Less than two months after its implementation, Same Day ACH, the ubiquitous faster payments initiative for the payments industry in the United States, is showing a significant impact on the market, but it still has plenty to learn from those across the pond.
In October alone, the ACH Network processed nearly $5 billion in 3.8 million Same Day ACH transactions with an average transaction value of more than $1,000, NACHA reported.
While the numbers clearly reflect an American appetite for faster payments, the U.S. still has faster payment lessons to learn.
PYMNTS caught up with ACI’s Barry Kislingbury, director of solution consulting, and WA Proctor, vice president and product line manager, to get their thoughts on faster payments in the United States and around the world and the lessons that the U.S. must learn from its matured European counterparts.
Learning from a broad customer base
Proctor told PYMNTS that ACI’s wide customer base has helped it learn lessons that can be useful for faster payment schemes in the U.S. and other countries around the world.
The company, one of the largest players in the U.K. scheme that supports 60 percent of the network’s direct participants, recently struck a new partnership with Turkish Bank (UK), a small British financial institution that serves the Turkish and Cypriot community, to provide the bank’s faster payments offering.
For ACI, supporting smaller banks, like Turkish Bank (UK), alongside larger financial institutions, has fostered a diverse client base that demands solutions to faster payment problems for businesses big and small, which need a diverse set of tools to be resolved — something that other faster payment schemes would need to incorporate to be successful.

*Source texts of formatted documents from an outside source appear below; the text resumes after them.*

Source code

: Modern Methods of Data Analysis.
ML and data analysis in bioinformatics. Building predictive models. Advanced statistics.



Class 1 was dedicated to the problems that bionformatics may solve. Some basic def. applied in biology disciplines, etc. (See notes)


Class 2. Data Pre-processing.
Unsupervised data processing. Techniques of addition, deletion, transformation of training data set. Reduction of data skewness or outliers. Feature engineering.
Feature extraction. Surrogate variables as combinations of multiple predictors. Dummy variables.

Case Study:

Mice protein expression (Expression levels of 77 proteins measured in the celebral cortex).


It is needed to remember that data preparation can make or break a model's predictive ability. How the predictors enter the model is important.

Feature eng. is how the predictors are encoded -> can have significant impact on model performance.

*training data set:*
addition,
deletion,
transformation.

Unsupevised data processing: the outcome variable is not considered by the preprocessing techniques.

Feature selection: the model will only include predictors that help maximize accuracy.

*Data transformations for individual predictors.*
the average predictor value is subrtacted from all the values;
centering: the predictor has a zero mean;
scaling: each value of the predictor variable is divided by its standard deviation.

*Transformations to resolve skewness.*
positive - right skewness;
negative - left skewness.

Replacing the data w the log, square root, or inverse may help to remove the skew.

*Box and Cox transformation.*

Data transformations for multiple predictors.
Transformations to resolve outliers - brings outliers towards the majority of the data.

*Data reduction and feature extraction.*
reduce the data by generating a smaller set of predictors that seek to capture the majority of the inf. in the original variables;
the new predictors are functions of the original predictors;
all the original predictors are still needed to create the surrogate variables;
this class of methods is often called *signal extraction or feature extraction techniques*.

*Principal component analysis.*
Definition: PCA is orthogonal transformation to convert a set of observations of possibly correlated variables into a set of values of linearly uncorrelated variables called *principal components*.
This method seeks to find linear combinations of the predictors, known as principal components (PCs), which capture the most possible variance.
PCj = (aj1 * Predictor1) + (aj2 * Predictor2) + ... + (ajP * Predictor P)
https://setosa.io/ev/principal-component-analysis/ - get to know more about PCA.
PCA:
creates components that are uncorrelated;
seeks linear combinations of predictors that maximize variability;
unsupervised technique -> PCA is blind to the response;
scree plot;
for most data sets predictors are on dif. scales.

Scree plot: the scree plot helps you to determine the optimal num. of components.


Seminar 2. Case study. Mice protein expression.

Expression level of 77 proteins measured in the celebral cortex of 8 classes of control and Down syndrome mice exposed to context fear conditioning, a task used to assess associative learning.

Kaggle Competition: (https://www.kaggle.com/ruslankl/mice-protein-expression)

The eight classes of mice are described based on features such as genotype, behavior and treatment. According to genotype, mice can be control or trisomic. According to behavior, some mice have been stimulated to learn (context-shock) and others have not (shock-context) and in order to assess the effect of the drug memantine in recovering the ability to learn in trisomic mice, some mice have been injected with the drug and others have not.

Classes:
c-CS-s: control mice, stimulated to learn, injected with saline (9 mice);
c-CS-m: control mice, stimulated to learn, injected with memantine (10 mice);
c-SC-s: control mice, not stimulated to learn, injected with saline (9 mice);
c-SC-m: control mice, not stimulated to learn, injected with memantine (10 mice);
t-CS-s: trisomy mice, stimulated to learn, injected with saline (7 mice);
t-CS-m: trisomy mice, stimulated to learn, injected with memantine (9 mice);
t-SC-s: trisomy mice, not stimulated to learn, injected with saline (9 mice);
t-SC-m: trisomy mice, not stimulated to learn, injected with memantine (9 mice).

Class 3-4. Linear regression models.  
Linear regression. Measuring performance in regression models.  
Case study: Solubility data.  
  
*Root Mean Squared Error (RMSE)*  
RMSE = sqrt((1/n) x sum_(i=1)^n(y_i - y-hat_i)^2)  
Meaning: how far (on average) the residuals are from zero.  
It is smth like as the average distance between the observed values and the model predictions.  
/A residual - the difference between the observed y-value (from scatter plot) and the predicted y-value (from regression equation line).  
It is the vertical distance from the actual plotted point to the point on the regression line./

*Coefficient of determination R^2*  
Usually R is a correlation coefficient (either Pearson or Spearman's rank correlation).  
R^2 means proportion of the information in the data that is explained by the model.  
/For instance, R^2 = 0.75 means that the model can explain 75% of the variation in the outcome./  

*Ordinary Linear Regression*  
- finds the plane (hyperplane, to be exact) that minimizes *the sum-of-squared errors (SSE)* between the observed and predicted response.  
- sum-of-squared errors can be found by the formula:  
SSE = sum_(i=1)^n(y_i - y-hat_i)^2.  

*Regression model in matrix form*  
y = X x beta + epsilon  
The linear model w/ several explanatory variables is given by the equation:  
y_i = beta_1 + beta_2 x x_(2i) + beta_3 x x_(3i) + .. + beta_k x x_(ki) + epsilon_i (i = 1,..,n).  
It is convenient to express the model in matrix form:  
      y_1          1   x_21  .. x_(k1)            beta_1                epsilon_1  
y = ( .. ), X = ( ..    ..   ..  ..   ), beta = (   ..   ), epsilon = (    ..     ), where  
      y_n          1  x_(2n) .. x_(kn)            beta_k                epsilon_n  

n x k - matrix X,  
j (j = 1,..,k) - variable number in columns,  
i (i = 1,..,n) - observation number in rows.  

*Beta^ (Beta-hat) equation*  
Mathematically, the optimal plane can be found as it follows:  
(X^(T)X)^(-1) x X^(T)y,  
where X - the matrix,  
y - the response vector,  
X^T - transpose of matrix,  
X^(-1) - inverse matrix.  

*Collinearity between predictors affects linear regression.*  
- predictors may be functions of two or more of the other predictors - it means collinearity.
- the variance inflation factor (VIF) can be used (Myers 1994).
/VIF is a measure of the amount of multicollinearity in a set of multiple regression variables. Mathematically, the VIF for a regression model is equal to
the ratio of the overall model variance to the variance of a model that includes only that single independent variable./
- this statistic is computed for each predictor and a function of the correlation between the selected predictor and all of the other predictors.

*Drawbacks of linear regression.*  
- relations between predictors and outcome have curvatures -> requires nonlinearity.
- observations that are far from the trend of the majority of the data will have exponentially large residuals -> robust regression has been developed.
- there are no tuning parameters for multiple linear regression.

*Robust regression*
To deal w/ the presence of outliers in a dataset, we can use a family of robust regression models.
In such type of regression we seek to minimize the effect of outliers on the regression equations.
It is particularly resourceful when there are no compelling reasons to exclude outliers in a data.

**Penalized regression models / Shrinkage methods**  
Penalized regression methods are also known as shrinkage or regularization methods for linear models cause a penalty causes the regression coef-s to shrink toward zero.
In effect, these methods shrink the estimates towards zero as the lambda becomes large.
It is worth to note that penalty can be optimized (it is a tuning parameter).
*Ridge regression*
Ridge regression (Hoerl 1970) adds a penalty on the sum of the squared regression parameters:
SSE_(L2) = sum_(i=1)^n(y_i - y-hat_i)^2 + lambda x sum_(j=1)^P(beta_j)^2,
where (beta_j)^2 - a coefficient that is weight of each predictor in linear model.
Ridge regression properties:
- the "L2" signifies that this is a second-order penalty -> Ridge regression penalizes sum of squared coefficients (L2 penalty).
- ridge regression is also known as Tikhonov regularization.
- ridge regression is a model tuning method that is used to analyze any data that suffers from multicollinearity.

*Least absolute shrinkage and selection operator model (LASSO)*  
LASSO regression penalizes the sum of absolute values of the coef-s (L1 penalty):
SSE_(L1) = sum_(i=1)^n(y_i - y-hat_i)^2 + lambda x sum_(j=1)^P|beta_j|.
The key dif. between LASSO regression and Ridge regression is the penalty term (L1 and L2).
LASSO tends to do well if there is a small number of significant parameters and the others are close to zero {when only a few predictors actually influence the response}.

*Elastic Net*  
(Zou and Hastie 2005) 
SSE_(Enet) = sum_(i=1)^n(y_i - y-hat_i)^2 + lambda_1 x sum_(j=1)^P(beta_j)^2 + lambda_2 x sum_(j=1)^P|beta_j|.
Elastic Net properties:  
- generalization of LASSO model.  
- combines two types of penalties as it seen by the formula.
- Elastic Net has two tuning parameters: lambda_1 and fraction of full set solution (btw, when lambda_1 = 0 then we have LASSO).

“One of the key points of ACI’s offer is the flexibility in terms of how it can be packaged,” Proctor said. “It’s the same software that we would sell to a bank like Barclays or to a small bank like Turkish Bank (UK), but how it’s configured and how it’s packaged is different because they aren’t always interested in the same features.”
Under the terms of the partnership with Turkish Bank (UK), ACI will enable the bank to process all transfers to and from domestic bank accounts immediately through its newly established cloud-based European data center in Limerick, Ireland.
Kislingbury noted the importance of setting up a new data center to offer diverse data sets that are needed by both large and small businesses.
“We’ve had data centers in organizations owned by ACI for awhile, but largely because of the demand for faster payments, we decided we should invest in a new data center in Ireland that was built from scratch,” he said. “With faster payments, you actually have to have two data centers, so this allows us to deliver a more reliable and secure network.”
Learning to stay safe from experience
Along with its presence across the pond, ACI has been a significant player in the U.S. faster payments market, working with The Clearing House in support of its real-time payment system initiative in America.
The huge payment volume of same-day transactions transferred through the ACH Network shows the demand for faster payments in the United States, Kislingbury said. This growth is set to get even bigger.
As the real-time payments technology develops, it is set to have an impact on a broad range of businesses in the U.S. and around the world, including supermarkets and other large retail stores.
And as faster payments schemes gain wider adoption, Kislingbury noted, there were mistakes made by its forerunners in countries like England and around Europe that U.S.-based financial institutions should try to avoid.
“The U.K. has certainly learned some lessons that … a lot of the rest of the world, including the United States, is able to benefit from,” he said. “The banks didn’t necessarily realize how clever fraudsters were, but very quickly after that, they all put in fraud and security systems, and I think other countries need to do that more quickly.”
Faster payments providers in the United States should look to protect some of the most vulnerable transactions, Proctor added, in order to keep fraudsters at bay while the technology develops and becomes more secure. Financial institutions also need to ensure that solid, proper authentication always proceeds payment initiation.
Learning to reach a wider audience
With the United States about to complete its first full year developing and using its faster payments network, its Same Day ACH payment volume is projected to get a lot bigger.
Much of this increased volume, Kislingbury said, is likely to come from the faster payment technology finding use cases in virtually every industry. A wider usage would likely appeal to consumers looking for a new form of payment when making everyday retail purchases, he added. Additionally, Same Day ACH is already showing that B2B payments, with the ACH ability to pass extensive payment information, will provide the foundation for new innovation for business payments.
Perhaps it won’t be too long before faster payments are embraced by consumers and businesses alike around the world.